In het licht hiervan en van de omstandigheid dat het toepasselijke wettelijk strafmaximum hetzelfde is gebleven, kan - anders dan in het middel wordt gesteld - niet worden gezegd dat het Hof een zwaardere straf heeft opgelegd dan die welke ten tijde van het begaan van het feit "van toepassing was" in de zin van de art. 7, eerste lid, EVRM en art. 15, eerste lid, IVBPR.
2.6. Het middel faalt.
3. Ambtshalve beoordeling van de bestreden uitspraak
De verdachte bevindt zich in voorlopige hechtenis.

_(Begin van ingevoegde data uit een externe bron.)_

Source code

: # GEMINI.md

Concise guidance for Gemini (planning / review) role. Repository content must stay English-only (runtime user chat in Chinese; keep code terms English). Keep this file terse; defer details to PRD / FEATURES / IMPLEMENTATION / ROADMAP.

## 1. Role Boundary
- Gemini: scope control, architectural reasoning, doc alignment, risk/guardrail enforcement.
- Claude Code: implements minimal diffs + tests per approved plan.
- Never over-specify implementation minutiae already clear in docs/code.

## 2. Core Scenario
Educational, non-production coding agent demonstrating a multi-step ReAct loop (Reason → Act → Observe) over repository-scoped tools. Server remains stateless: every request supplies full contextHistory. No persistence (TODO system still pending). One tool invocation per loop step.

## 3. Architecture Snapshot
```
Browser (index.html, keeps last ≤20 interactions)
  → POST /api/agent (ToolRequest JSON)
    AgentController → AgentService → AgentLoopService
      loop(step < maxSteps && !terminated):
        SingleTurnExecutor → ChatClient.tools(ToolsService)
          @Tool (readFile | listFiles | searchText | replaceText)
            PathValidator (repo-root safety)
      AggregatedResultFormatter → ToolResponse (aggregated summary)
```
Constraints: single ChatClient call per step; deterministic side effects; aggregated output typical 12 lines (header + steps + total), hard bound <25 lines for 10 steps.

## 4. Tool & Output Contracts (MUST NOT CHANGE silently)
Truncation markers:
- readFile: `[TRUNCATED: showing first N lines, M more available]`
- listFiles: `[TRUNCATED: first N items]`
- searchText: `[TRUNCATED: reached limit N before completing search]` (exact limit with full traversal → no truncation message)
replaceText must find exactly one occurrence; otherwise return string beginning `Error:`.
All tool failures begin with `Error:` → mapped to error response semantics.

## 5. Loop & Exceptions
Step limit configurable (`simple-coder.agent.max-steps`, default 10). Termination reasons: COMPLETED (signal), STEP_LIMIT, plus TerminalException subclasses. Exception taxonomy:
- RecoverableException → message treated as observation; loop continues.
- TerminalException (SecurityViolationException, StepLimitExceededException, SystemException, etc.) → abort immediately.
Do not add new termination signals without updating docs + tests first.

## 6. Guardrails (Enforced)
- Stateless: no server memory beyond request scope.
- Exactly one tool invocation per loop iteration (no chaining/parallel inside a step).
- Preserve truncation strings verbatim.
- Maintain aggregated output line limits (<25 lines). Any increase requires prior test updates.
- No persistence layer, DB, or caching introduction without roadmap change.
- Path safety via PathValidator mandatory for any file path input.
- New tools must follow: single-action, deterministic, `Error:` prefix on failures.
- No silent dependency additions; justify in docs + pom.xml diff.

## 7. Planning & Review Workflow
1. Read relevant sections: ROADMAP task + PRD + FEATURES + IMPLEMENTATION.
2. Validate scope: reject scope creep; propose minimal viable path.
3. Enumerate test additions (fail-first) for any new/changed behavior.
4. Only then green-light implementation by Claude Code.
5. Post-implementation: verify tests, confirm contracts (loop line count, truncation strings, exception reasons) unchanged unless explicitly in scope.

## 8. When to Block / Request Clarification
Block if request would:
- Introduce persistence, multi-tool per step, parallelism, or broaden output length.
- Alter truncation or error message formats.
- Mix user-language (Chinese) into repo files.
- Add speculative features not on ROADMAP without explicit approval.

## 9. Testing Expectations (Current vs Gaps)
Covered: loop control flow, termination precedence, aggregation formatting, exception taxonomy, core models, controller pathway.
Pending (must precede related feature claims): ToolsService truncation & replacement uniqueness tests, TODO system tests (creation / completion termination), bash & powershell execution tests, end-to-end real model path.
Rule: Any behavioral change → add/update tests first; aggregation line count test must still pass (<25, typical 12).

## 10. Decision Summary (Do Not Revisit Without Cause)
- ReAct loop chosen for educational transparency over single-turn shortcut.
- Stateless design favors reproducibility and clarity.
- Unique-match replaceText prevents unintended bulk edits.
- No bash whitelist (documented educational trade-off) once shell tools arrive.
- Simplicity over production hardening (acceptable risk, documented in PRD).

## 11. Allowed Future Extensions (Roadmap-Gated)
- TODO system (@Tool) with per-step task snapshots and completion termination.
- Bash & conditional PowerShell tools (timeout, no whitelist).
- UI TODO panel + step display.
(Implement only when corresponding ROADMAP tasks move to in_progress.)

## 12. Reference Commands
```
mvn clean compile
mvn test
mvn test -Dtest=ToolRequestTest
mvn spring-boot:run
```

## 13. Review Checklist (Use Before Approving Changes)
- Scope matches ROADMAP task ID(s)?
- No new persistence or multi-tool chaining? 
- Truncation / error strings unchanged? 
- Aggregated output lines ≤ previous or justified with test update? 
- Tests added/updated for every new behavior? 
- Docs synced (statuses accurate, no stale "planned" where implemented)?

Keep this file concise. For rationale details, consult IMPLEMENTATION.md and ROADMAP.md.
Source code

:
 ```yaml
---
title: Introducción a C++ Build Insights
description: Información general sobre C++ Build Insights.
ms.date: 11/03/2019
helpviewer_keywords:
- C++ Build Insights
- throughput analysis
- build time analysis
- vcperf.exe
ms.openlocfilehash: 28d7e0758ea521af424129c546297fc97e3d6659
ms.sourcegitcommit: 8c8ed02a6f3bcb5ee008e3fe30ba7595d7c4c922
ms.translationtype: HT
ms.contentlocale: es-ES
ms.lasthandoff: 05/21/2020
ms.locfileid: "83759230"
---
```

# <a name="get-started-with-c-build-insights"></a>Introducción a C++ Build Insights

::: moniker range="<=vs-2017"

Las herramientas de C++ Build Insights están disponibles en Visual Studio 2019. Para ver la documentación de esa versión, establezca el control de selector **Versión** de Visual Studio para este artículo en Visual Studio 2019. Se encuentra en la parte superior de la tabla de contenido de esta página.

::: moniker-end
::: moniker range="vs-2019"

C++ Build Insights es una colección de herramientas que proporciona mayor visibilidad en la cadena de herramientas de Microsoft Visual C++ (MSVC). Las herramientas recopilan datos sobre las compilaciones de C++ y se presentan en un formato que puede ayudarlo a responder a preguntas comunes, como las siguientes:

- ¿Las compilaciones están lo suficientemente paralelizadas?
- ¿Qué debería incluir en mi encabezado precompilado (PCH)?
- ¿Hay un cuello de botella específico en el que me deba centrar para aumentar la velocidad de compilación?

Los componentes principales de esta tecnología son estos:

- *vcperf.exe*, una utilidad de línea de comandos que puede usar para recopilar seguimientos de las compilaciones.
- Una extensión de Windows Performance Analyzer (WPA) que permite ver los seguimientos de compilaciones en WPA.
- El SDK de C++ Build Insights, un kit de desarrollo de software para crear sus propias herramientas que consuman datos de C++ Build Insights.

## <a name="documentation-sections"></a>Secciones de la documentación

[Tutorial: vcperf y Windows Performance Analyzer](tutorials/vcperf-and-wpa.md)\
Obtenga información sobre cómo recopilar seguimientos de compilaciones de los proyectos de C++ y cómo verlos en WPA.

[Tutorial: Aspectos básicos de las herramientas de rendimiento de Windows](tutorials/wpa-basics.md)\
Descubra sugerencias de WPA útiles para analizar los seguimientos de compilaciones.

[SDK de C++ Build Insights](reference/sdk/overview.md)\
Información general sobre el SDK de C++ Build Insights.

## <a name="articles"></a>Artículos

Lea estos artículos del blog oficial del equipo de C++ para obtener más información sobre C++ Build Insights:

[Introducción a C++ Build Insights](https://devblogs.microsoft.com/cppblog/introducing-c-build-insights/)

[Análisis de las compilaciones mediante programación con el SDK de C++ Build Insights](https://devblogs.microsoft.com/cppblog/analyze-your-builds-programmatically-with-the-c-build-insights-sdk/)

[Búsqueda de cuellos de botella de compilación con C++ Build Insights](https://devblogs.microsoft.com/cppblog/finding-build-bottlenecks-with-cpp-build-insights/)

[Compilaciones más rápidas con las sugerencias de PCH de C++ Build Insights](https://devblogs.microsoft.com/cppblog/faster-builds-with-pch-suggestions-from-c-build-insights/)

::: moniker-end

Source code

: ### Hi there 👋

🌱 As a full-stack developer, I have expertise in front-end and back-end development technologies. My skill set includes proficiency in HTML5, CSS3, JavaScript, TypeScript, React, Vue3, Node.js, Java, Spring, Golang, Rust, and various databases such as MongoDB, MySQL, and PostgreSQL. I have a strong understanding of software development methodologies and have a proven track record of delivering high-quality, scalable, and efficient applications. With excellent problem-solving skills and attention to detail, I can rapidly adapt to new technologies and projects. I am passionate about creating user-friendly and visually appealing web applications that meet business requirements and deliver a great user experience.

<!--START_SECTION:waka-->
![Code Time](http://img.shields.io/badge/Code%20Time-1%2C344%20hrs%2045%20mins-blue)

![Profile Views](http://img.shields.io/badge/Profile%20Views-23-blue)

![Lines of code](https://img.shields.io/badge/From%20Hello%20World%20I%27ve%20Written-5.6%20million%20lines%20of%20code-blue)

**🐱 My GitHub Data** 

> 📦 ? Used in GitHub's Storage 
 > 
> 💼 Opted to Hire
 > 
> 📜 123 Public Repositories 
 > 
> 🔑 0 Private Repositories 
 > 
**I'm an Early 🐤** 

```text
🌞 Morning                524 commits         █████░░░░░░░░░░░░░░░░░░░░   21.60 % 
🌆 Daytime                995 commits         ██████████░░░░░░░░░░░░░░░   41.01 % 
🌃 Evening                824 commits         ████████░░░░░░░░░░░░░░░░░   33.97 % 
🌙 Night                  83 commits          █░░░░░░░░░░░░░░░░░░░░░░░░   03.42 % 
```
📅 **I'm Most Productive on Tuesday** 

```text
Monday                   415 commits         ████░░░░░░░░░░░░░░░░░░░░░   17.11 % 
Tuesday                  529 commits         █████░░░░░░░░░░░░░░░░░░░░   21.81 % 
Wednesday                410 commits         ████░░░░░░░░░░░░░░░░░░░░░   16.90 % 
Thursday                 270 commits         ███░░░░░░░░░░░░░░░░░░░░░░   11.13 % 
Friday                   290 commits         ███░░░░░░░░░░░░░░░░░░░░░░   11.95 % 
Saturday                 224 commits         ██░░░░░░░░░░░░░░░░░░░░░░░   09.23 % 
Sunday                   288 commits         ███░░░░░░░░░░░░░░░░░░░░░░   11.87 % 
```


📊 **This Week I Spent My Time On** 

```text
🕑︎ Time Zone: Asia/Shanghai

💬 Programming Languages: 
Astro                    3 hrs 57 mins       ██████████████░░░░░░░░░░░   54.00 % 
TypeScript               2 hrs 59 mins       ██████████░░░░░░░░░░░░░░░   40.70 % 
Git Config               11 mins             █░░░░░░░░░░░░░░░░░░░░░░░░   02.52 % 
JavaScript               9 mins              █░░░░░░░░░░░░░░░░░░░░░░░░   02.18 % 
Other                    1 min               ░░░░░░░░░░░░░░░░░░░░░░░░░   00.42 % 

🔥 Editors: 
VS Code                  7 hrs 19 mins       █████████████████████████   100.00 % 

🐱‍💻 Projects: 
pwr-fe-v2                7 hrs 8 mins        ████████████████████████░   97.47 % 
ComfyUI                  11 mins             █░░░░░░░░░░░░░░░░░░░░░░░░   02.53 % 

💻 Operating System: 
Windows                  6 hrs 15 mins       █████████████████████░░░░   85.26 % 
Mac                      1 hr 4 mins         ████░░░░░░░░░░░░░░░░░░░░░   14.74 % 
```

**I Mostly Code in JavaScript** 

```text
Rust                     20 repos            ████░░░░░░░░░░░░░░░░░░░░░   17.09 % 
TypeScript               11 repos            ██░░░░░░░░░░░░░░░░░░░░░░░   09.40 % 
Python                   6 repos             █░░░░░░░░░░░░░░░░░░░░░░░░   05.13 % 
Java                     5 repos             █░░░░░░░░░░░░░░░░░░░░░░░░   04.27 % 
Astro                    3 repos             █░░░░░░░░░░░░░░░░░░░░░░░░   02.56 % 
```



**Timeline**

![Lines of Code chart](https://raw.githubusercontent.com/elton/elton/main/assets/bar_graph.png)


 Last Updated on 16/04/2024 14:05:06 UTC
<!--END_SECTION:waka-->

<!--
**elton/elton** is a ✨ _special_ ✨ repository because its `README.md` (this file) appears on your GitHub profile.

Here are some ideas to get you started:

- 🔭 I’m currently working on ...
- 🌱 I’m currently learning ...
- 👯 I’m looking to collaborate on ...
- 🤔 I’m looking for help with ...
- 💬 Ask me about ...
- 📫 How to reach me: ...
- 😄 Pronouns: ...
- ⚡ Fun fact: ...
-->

De Hoge Raad doet uitspraak nadat meer dan zestien maanden zijn verstreken na het instellen van het cassatieberoep. Dat brengt mee dat de redelijke termijn als bedoeld in art. 6, eerste lid, EVRM is overschreden. Dit moet leiden tot vermindering van de aan de verdachte opgelegde gevangenisstraf van 36 maanden.
4. Slotsom
Nu het middel niet tot cassatie kan leiden, terwijl de Hoge Raad geen andere dan de hiervoor onder 3 genoemde grond aanwezig oordeelt waarop de bestreden uitspraak ambtshalve zou behoren te worden vernietigd, brengt hetgeen hiervoor is overwogen mee dat als volgt moet worden beslist.
5. Beslissing
De Hoge Raad:
vernietigt de bestreden uitspraak, maar uitsluitend wat betreft de duur van de opgelegde gevangenisstraf;
vermindert deze in die zin dat deze 34 maanden beloopt;
verwerpt het beroep voor het overige.
Dit arrest is gewezen door de president G.J.M. Corstens als voorzitter, en de raadsheren B.C. de Savornin Lohman en C.H.W.M. Sterk, in bijzijn van de waarnemend griffier S.C. Rusche, en uitgesproken op 29 maart 2011.